Detailed comments are more important than numeric scores.
I’ve been on a search for the single physician who is a fan of Press Ganey scores. I exclude those who have a connection to the company. I exclude those who work in administration (where scores are used to determine how much the institution is reimbursed). I’m just looking for that physician who says these scores are meaningful to them. And they find the scores to be constructive criticism allowing them to improve their service.
Candidly, I’ve not found that unicorn yet. I’ll keep looking.
Here are the beefs I HAVE heard in my quest.
Most patients throw letters from Press Ganey in the trash. The surveys are not filled out. The “n” is too low.
Most patient who receive emails from Press Ganey press the delete button. The “n” remains low.
If a patient does complain, by the time their response is collated, too much time has gone by. It’s hard to do proper service recovery when there’s a giant chasm between when the patient was seen and when their response was received.

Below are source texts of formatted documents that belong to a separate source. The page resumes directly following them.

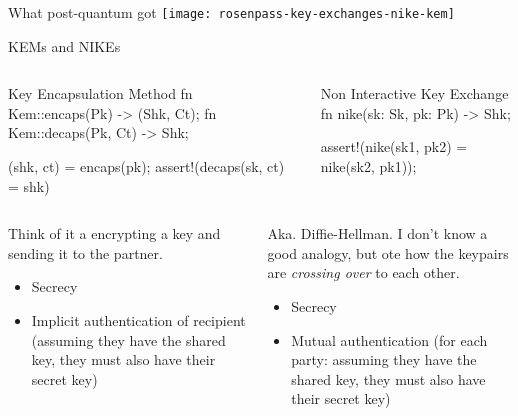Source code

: \begin{frame}{What post-quantum got}
  \texttt{[image: rosenpass-key-exchanges-nike-kem]}
\end{frame}



\begin{frame}[fragile,T]{KEMs and NIKEs}
  \begin{columns}[t,fullwidth]
    \begin{column}{.48\linewidth}
\begin{rustblock}{Key Encapsulation Method}
fn Kem::encaps(Pk) -> (Shk, Ct);
fn Kem::decaps(Pk, Ct) -> Shk;

(shk, ct) = encaps(pk);
assert!(decaps(sk, ct) = shk)
\end{rustblock}
\end{column}\hfill
\begin{column}{.49\linewidth}
\begin{rustblock}{Non Interactive Key Exchange}
fn nike(sk: Sk, pk: Pk) -> Shk;

assert!(nike(sk1, pk2) = nike(sk2, pk1));
\end{rustblock}
\end{column}
\end{columns}\hfill
\begin{columns}[t,fullwidth]
\begin{column}{.48\linewidth}
  Think of it a encrypting a key and sending it
        to the partner.

        \begin{itemize}
          \item Secrecy
          \item Implicit authentication of recipient
            (assuming they have the shared key, they must
            also have their secret key)
        \end{itemize}
\end{column}\hfill
\begin{column}{.48\linewidth}
        Aka. Diffie-Hellman.
        I don't know a good analogy, but ote how the
        keypairs are \emph{crossing over} to each other.

        \begin{itemize}
          \item Secrecy
          \item Mutual authentication
            (for each party: assuming they have the shared key, they must
            also have their secret key)
        \end{itemize}
    \end{column}
  \end{columns}
\end{frame}


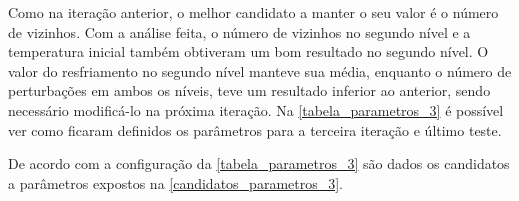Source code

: \documentclass[
	12pt,				%
	twoside,			%
	a4paper,			%
	english,			%
	french,				%
	spanish,			%
	brazil				%
	]{abntex2}
\begin{document}
Como na iteração anterior, o melhor candidato a manter o seu valor é o
número de vizinhos. Com a análise feita, o número de vizinhos no segundo
nível e a temperatura inicial também obtiveram um bom resultado no
segundo nível. O valor do resfriamento no segundo nível manteve sua
média, enquanto o número de perturbações em ambos os níveis, teve um
resultado inferior ao anterior, sendo necessário modificá-lo na próxima
iteração. Na \autoref{tabela_parametros_3} é possível ver como ficaram
definidos os parâmetros para a terceira iteração e último teste.

\begin{table}[ht]
    \centering
    \caption{Fatores para parâmetro para o \textit{Simulated Annealing} na terceira iteração.}
    \label{tabela_parametros_3}
\end{table}

De acordo com a configuração da \autoref{tabela_parametros_3} são dados
os candidatos a parâmetros expostos na
\autoref{candidatos_parametros_3}.
\end{document}
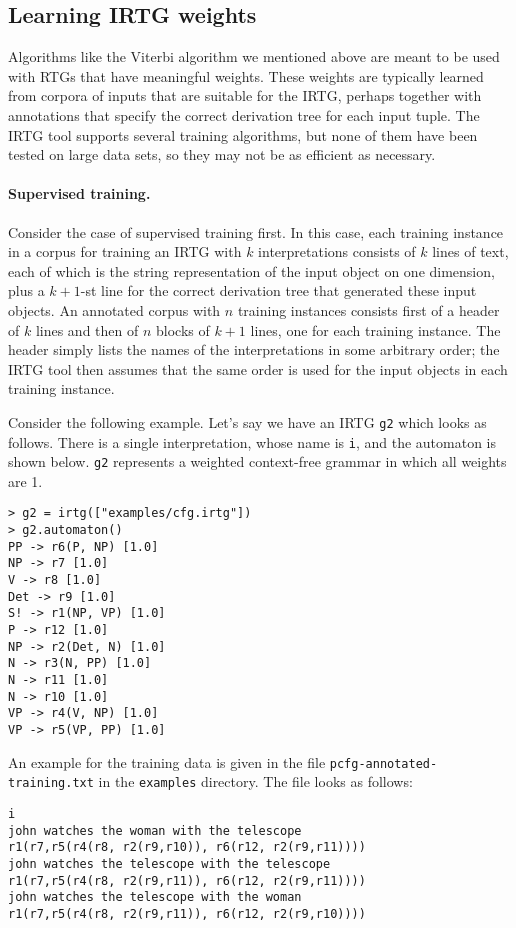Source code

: \documentclass[11pt]{article}
\begin{document}
\subsection{Learning IRTG weights}

Algorithms like the Viterbi algorithm we mentioned above are meant to
be used with RTGs that have meaningful weights.  These weights are
typically learned from corpora of inputs that are suitable for the
IRTG, perhaps together with annotations that specify the correct
derivation tree for each input tuple.  The IRTG tool supports several
training algorithms, but none of them have been tested on large data
sets, so they may not be as efficient as necessary.

\paragraph{Supervised training.}
Consider the case of supervised training first.  In this case, each
training instance in a corpus for training an IRTG with $k$
interpretations consists of $k$ lines of text, each of which is the
string representation of the input object on one dimension, plus a
$k+1$-st line for the correct derivation tree that generated these
input objects.  An annotated corpus with $n$ training instances
consists first of a header of $k$ lines and then of $n$ blocks of
$k+1$ lines, one for each training instance.  The header simply lists
the names of the interpretations in some arbitrary order; the IRTG
tool then assumes that the same order is used for the input objects in
each training instance.

Consider the following example. Let's say we have an IRTG \verb?g2?
which looks as follows. There is a single interpretation, whose name
is \verb?i?, and the automaton is shown below. \verb?g2? represents a
weighted context-free grammar in which all weights are 1.

\begin{verbatim}
> g2 = irtg(["examples/cfg.irtg"])
> g2.automaton()
PP -> r6(P, NP) [1.0]
NP -> r7 [1.0]
V -> r8 [1.0]
Det -> r9 [1.0]
S! -> r1(NP, VP) [1.0]
P -> r12 [1.0]
NP -> r2(Det, N) [1.0]
N -> r3(N, PP) [1.0]
N -> r11 [1.0]
N -> r10 [1.0]
VP -> r4(V, NP) [1.0]
VP -> r5(VP, PP) [1.0]
\end{verbatim}

An example for the training data is given in the file
\verb?pcfg-annotated-training.txt? in the \verb?examples?
directory. The file looks as follows:

\begin{verbatim}
i
john watches the woman with the telescope
r1(r7,r5(r4(r8, r2(r9,r10)), r6(r12, r2(r9,r11))))
john watches the telescope with the telescope
r1(r7,r5(r4(r8, r2(r9,r11)), r6(r12, r2(r9,r11))))
john watches the telescope with the woman
r1(r7,r5(r4(r8, r2(r9,r11)), r6(r12, r2(r9,r10))))
\end{verbatim}
\end{document}
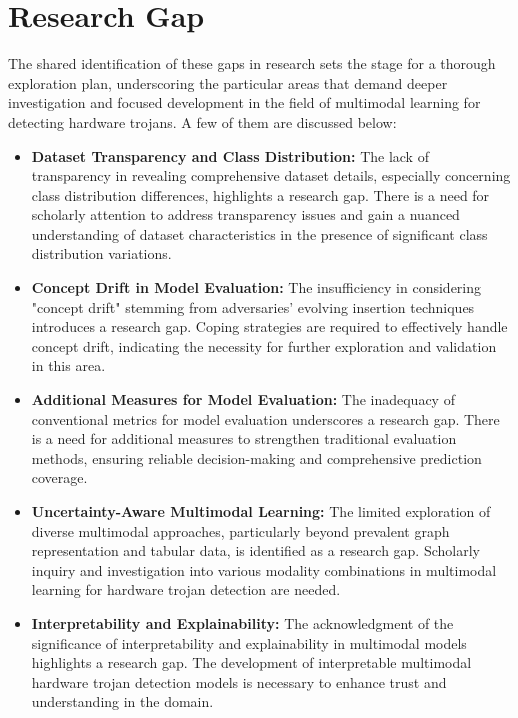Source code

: \section*{Research Gap}

The shared identification of these gaps in research sets the stage for a thorough exploration plan, underscoring the particular areas that demand deeper investigation and focused development in the field of multimodal learning for detecting hardware trojans. A few of them are discussed below:

\begin{itemize}

    \item \textbf{Dataset Transparency and Class Distribution:} The lack of transparency in revealing comprehensive dataset details, especially concerning class distribution differences, highlights a research gap. There is a need for scholarly attention to address transparency issues and gain a nuanced understanding of dataset characteristics in the presence of significant class distribution variations.
    
    \item \textbf{Concept Drift in Model Evaluation:} The insufficiency in considering "concept drift" stemming from adversaries' evolving insertion techniques introduces a research gap. Coping strategies are required to effectively handle concept drift, indicating the necessity for further exploration and validation in this area.
    
    \item \textbf{Additional Measures for Model Evaluation:} The inadequacy of conventional metrics for model evaluation underscores a research gap. There is a need for additional measures to strengthen traditional evaluation methods, ensuring reliable decision-making and comprehensive prediction coverage.
    
    
    \item \textbf{Uncertainty-Aware Multimodal Learning:} The limited exploration of diverse multimodal approaches, particularly beyond prevalent graph representation and tabular data, is identified as a research gap. Scholarly inquiry and investigation into various modality combinations in multimodal learning for hardware trojan detection are needed.
    

    
    \item \textbf{Interpretability and Explainability:} The acknowledgment of the significance of interpretability and explainability in multimodal models highlights a research gap. The development of interpretable multimodal hardware trojan detection models is necessary to enhance trust and understanding in the domain.

\end{itemize}



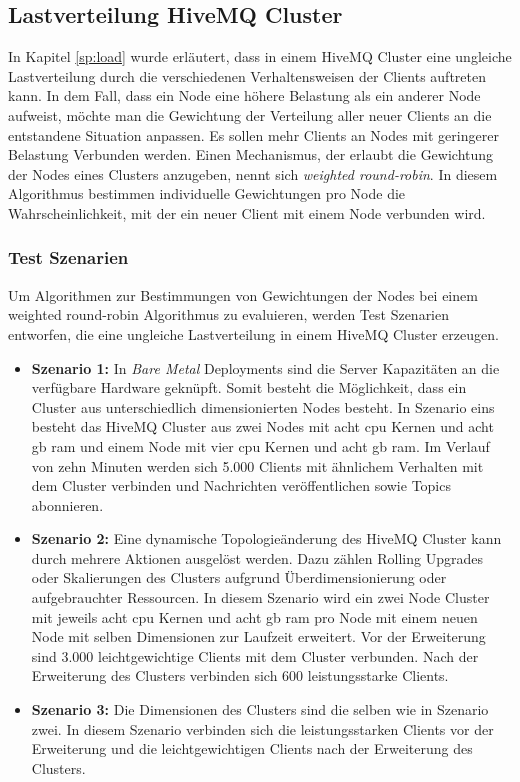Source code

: \subsection{Lastverteilung HiveMQ Cluster} \label{ss:load-distribution}
In Kapitel \ref{sp:load} wurde erläutert, dass in einem HiveMQ Cluster eine ungleiche Lastverteilung durch die verschiedenen Verhaltensweisen der Clients auftreten kann.
In dem Fall, dass ein Node eine höhere Belastung als ein anderer Node aufweist, möchte man die Gewichtung der Verteilung aller neuer Clients an die entstandene Situation anpassen. Es sollen mehr Clients an Nodes mit geringerer Belastung Verbunden werden.
Einen Mechanismus, der erlaubt die Gewichtung der Nodes eines Clusters anzugeben, nennt sich \textit{weighted round-robin}. In diesem Algorithmus bestimmen individuelle Gewichtungen pro Node die Wahrscheinlichkeit, mit der ein neuer Client mit einem Node verbunden wird.

\subsubsection{Test Szenarien} \label{ss:test}
Um Algorithmen zur Bestimmungen von Gewichtungen der Nodes bei einem weighted round-robin Algorithmus zu evaluieren, werden Test Szenarien entworfen, die eine ungleiche Lastverteilung in einem HiveMQ Cluster erzeugen.

\begin{itemize}
  \item \textbf{Szenario 1:} In \textit{Bare Metal} Deployments sind die Server Kapazitäten an die verfügbare Hardware geknüpft. Somit besteht die Möglichkeit, dass ein Cluster aus unterschiedlich dimensionierten Nodes besteht. In Szenario eins besteht das HiveMQ Cluster aus zwei Nodes mit acht \ac{cpu} Kernen und acht \ac{gb} \ac{ram} und einem Node mit vier \ac{cpu} Kernen und acht \ac{gb} \ac{ram}. Im Verlauf von zehn Minuten werden sich 5.000 Clients mit ähnlichem Verhalten mit dem Cluster verbinden und Nachrichten veröffentlichen sowie Topics abonnieren.
  \item \textbf{Szenario 2:} Eine dynamische Topologieänderung des HiveMQ Cluster kann durch mehrere Aktionen ausgelöst werden. Dazu zählen Rolling Upgrades oder Skalierungen des Clusters aufgrund Überdimensionierung oder aufgebrauchter Ressourcen. In diesem Szenario wird ein zwei Node Cluster mit jeweils acht \ac{cpu} Kernen und acht \ac{gb} \ac{ram} pro Node mit einem neuen Node mit selben Dimensionen zur Laufzeit erweitert. Vor der Erweiterung sind 3.000 leichtgewichtige Clients mit dem Cluster verbunden. Nach der Erweiterung des Clusters verbinden sich 600 leistungsstarke Clients.
  \item \textbf{Szenario 3:} Die Dimensionen des Clusters sind die selben wie in Szenario zwei. In diesem Szenario verbinden sich die leistungsstarken Clients vor der Erweiterung und die leichtgewichtigen Clients nach der Erweiterung des Clusters.
\end{itemize}

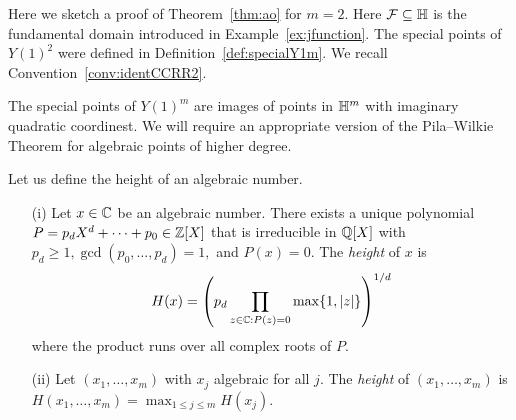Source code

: Here we sketch a proof of Theorem~\ref{thm:ao} for $m=2$. Here ${\mathcal F}
\subseteq{\mathbb{H}}$ is the fundamental domain introduced in
Example~\ref{ex:jfunction}. The special points of $Y(1)^2$ were
defined in Definition~\ref{def:specialY1m}. We recall
Convention~\ref{conv:identCCRR2}. 


The special points of $Y(1)^m$ are images of points in ${\mathbb{H}}^m$ with
imaginary quadratic coordinest.
We will require an appropriate version of the Pila--Wilkie
Theorem for algebraic points of higher degree.

Let us define the height of an algebraic number.

\begin{definition}
  \label{def:height2}
  
  \begin{enumerate}
  \item [(i)] Let $x\in{\mathbb{C}}$ be an algebraic number. There exists
    a unique polynomial $P=p_dX^d+\cdots+p_0\in {\mathbb{Z}}[X]$ that is
    irreducible in ${\mathbb{Q}}[X]$ with $p_d\ge
    1,
    \gcd(p_0,\ldots,p_d)=1,$ and $P(x)=0$. The \emph{height} of $x$
    is
    \begin{equation*}
      H(x) = \left(p_d \prod_{z\in {\mathbb{C}} : P(z)=0} \max\{1,|z|\}\right)^{1/d}
    \end{equation*}
    where the product runs over all complex roots of $P$.
  \item[(ii)] Let $(x_1,\ldots,x_m)$ with $x_j$
    algebraic for all $j$. The \emph{height} of
    $(x_1,\ldots,x_m)$ is
    $H(x_1,\ldots,x_m) = \max_{1\le j\le m}H(x_j)$. 
  \end{enumerate}
\end{definition}

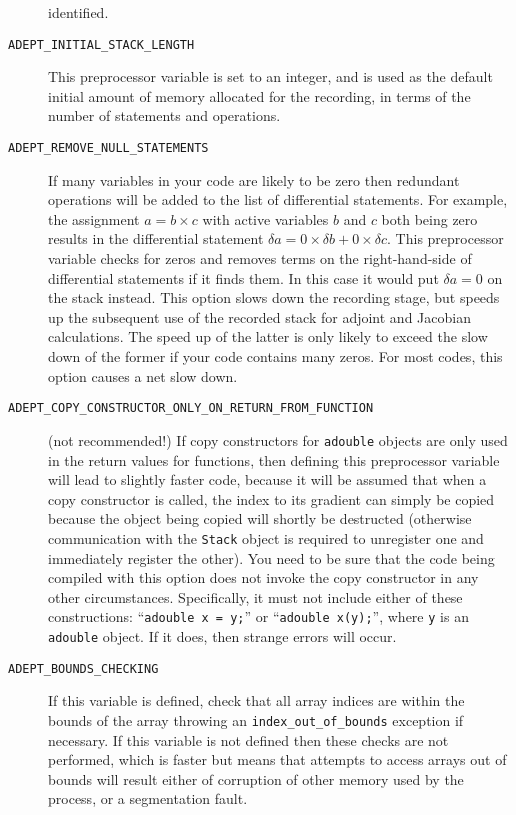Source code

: \documentclass[a4,oneside]{book}
\def\codesize{\small}
\def\code#1{{\codesize\texttt{#1}}}
\def\citem#1{\item[{\codesize\texttt{#1}}]}
\begin{document}
\begin{description}
identified.
%
\citem{ADEPT\_INITIAL\_STACK\_LENGTH} This preprocessor variable is
set to an integer, and is used as the default initial amount of memory
allocated for the recording, in terms of the number of statements and
operations.
%
\citem{ADEPT\_REMOVE\_NULL\_STATEMENTS} If many variables in your code
are likely to be zero then redundant operations will be added to the
list of differential statements. For example, the assignment
$a=b\times c$ with active variables $b$ and $c$ both being zero
results in the differential statement $\delta a=0\times\delta
b+0\times\delta c$. This preprocessor variable checks for zeros and
removes terms on the right-hand-side of differential statements if it
finds them. In this case it would put $\delta a=0$ on the stack
instead. This option slows down the recording stage, but speeds up the
subsequent use of the recorded stack for adjoint and Jacobian
calculations. The speed up of the latter is only likely to exceed the
slow down of the former if your code contains many zeros. For most
codes, this option causes a net slow down.
%
\citem{ADEPT\_COPY\_CONSTRUCTOR\_ONLY\_ON\_RETURN\_FROM\_FUNCTION}
(not recommended!) If copy constructors for \code{adouble} objects are
only used in the return values for functions, then defining this
preprocessor variable will lead to slightly faster code, because it
will be assumed that when a copy constructor is called, the index to
its gradient can simply be copied because the object being copied will
shortly be destructed (otherwise communication with the \code{Stack}
object is required to unregister one and immediately register the
other). You need to be sure that the code being compiled with this
option does not invoke the copy constructor in any other
circumstances. Specifically, it must not include either of these
constructions: ``\code{adouble x = y;}'' or ``\code{adouble x(y);}'',
where \code{y} is an \code{adouble} object. If it does, then strange
errors will occur.
%
\citem{ADEPT\_BOUNDS\_CHECKING} If this variable is defined, check
that all array indices are within the bounds of the array throwing an
\code{index\_out\_of\_bounds} exception if necessary.  If this
variable is not defined then these checks are not performed, which is
faster but means that attempts to access arrays out of bounds will
result either of corruption of other memory used by the process, or a
segmentation fault. 
\end{description}
\end{document}
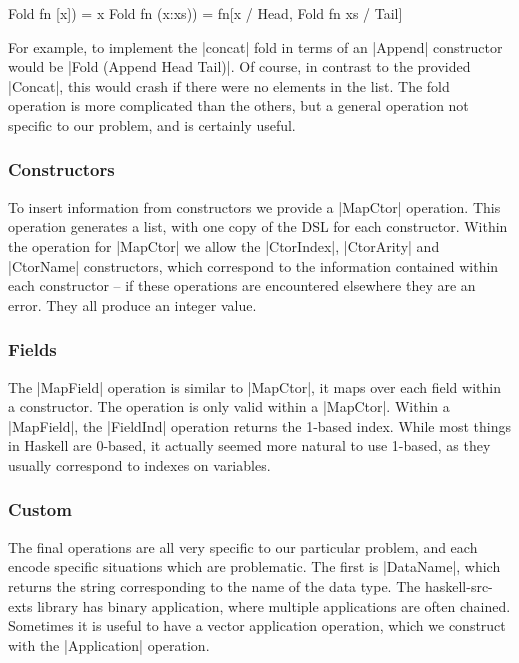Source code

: \documentclass[preprint]{sigplanconf}
\begin{document}
\ignore\begin{code}
Fold fn [x]) = x
Fold fn (x:xs)) = fn[x / Head, Fold fn xs / Tail]
\end{code}

For example, to implement the |concat| fold in terms of an |Append| constructor would be |Fold (Append Head Tail)|. Of course, in contrast to the provided |Concat|, this would crash if there were no elements in the list. The fold operation is more complicated than the others, but a general operation not specific to our problem, and is certainly useful.

\subsubsection{Constructors}

To insert information from constructors we provide a |MapCtor| operation. This operation generates a list, with one copy of the DSL for each constructor. Within the operation for |MapCtor| we allow the |CtorIndex|, |CtorArity| and |CtorName| constructors, which correspond to the information contained within each constructor -- if these operations are encountered elsewhere they are an error. They all produce an integer value.

\subsubsection{Fields}

The |MapField| operation is similar to |MapCtor|, it maps over each field within a constructor. The operation is only valid within a |MapCtor|. Within a |MapField|, the |FieldInd| operation returns the 1-based index. While most things in Haskell are 0-based, it actually seemed more natural to use 1-based, as they usually correspond to indexes on variables.

\subsubsection{Custom}

The final operations are all very specific to our particular problem, and each encode specific situations which are problematic. The first is |DataName|, which returns the string corresponding to the name of the data type. The haskell-src-exts library has binary application, where multiple applications are often chained. Sometimes it is useful to have a vector application operation, which we construct with the |Application| operation.
\end{document}
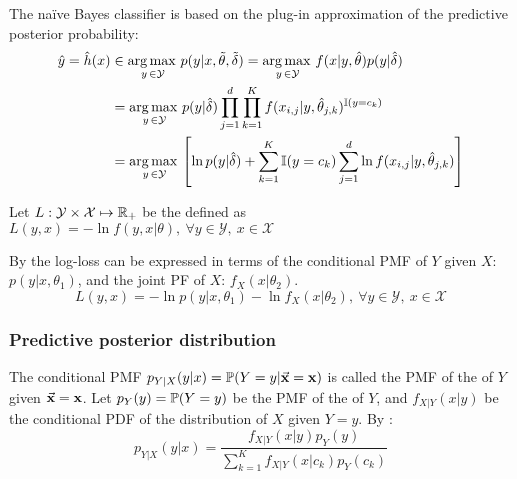 The naïve Bayes classifier is based on the plug-in approximation of the predictive posterior probability:
\begin{align*}
    \hat{y}=\hat{h}(x) &\in   \operatorname*{arg\,max\,}_{y\,\in\mathcal{Y}}p(y|x,\Tilde{\theta},\Tilde{\delta})  = \operatorname*{arg\,max\,}_{y\,\in\mathcal{Y}} f(x|y,\hat{\theta})p(y|\hat{\delta})\\
    &= \operatorname*{arg\,max\,}_{y\,\in\mathcal{Y}}p(y|\hat{\delta})\prod_{j=1}^d\prod_{k=1}^K  f(x_{i,j}|y,\hat{\theta}_{j,k})^{\operatorname{\mathbb{I}}(y=c_k)}\\
    &= \operatorname*{arg\,max\,}_{y\,\in\mathcal{Y}}\left[ \ln p(y|\hat{\delta})+\sum_{k=1}^K\operatorname{\mathbb{I}}(y=c_k)\sum_{j=1}^d  \ln f(x_{i,j}|y,\hat{\theta}_{j,k})\right]
\end{align*}




\clearpage
Let $L:\mathcal{Y}\times\mathcal{X}\mapsto\operatorname{\mathbb{R}}_+$ be the  defined as $L(y,x) = -\ln f(y,x|\theta),\ \forall y\in\mathcal{Y},\ x\in\mathcal{X}$









By  the log-loss can be expressed in terms of the conditional PMF of $Y$ given $X$: $p(y|x,\theta_1)$, and the joint PF of $X$: $f_X(x|\theta_2)$.
\begin{equation*}
    L(y,x) = -\ln p(y|x,\theta_1)-\ln f_X(x|\theta_2),\ \forall y\in\mathcal{Y},\ x\in\mathcal{X}
\end{equation*}











\subsubsection{Predictive posterior distribution}

The conditional PMF $p_{Y|X}(y|x)=\operatorname{\mathbb{P}}(Y=y|\va{x}=\vb{x})$ is called the PMF of the  of $Y$ given $\va{x}=\vb{x}$. Let $p_Y(y)=\operatorname{\mathbb{P}}(Y=y)$ be the PMF of the  of $Y$, and $f_{X|Y}(x|y)$ be the conditional PDF of the distribution of $X$ given $Y=y$. By :
\begin{equation*}
    p_{Y|X}(y|x)= \frac{f_{X|Y}(x|y)p_Y(y)}{\sum_{k=1}^Kf_{X|Y}(x|c_k)p_Y(c_k)}
\end{equation*}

Many physicians believe we are teaching to the test; that patient perception of how care is delivered is valued more than the actual care itself. As to whether there is merit to that claim, I cannot say. But that is a strong perception. Put differently, if a doctor is generous with pain medication or provides requested antibiotics for viral infections, the fact that that patient is satisfied seems to matter more than data related safety and clinical outcomes.
Every doctor will at some point become a patient. When you become a patient, you will want care to be delivered with respect. You will want to be treated by dignity. So, there is merit to doing our best to learn about how we deliver care. I’m just not convinced the best way to do that is by chasing unicorns.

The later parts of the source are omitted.